2.4.5 Perkecambahan embrio somatik menjadi plantlet

Perkecambahan adalah fase dimana embrio somatik tumbuh dan berkembang membentuk tunas dan akar. Umumnya dilakukan pada media dengan kandungan zpt yang sangat rendah atau bahkan pada media tanpa hormon Purnamaningsih 2002; Arnold et al. 2002. Setiap jenis tanaman membutuhkan media perkecambahan yang berbeda-beda.

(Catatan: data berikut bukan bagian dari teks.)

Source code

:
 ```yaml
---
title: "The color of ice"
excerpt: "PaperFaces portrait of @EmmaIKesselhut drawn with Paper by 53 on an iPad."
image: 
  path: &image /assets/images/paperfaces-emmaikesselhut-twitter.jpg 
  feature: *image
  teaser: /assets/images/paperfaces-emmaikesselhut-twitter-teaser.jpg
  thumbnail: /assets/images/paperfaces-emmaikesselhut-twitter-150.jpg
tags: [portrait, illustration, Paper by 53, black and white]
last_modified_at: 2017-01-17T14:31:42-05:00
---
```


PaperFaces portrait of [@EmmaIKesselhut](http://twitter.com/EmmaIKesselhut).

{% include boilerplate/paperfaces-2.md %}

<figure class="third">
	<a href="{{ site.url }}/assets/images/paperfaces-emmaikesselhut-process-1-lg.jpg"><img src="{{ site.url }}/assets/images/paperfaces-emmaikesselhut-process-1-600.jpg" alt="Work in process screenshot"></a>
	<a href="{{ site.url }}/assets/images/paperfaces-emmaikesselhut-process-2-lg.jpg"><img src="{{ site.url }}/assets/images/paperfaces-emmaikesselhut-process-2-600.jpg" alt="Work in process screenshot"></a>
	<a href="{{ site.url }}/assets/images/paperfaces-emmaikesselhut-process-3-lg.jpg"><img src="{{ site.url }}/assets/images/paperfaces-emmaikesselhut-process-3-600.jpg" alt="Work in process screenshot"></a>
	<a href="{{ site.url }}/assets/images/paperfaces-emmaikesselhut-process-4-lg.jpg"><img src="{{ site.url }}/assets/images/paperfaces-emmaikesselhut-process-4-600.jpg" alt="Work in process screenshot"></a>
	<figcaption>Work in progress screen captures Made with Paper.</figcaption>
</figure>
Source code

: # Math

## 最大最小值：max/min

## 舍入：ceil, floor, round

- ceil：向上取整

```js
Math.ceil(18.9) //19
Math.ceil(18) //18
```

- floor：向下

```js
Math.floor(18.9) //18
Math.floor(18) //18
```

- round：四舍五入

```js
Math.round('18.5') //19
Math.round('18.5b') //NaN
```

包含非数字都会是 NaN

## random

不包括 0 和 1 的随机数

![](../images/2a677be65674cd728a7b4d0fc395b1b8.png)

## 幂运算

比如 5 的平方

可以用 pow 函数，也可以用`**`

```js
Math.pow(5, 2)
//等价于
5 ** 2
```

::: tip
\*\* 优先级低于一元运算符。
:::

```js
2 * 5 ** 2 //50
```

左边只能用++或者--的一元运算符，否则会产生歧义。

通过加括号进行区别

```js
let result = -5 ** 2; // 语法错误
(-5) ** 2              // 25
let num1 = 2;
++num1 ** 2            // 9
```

Pada beberapa jenis tanaman, perkecambahan embrio dapat dilakukan pada media tanpa zpt Chen Chang 2004; Gow et al. 2009; Nhut et al. 2006; Chung et al. 2007; Malabadi et al. 2011. Pada beberapa kultivar Dendrobium perkecambahan dapat dilakukan pada medium ½ MS tanpa zpt seperti pada D. ‘Chiangmai Pink’ Chung et al. 2007 maupun pada media dengan penambahan hormon tertentu, seperti : 1 VW dengan penambahan 100 ml L -1 air kelapa pada D. crumenatum Sw. Meesawat Kanchanapoom 2002; 2 MS yang mengandung 2.7 µM NAA pada D. candidum Zhao et al. 2008; 3 ½ MS + 2.5-5.0 µM NAA + 2.5-5.0 µM IBA pada D. nobile Song et al. 2007; 4 MS + 1.5 mg L -1 kinetin pada D. ’Serdang Beauty’ Khosravi et al. 2008; 5 ½ MS + 1 mg L -1 TDZ pada D. lineale Rolfe Hoesen et al . 2008 ; 6 ½ MS yang ditambah dengan 0.05 mg L -1 BA atau ½ MS yang ditambah dengan 150 mL L -1 air kelapa pada D. ’Gradita 31’ Winarto Rachmawati 2013; dan 7 media GM-6 1.6 g L -1 32N:10P:10K pada D. ’Zahra FR 62’ Winarto et al. 2013a.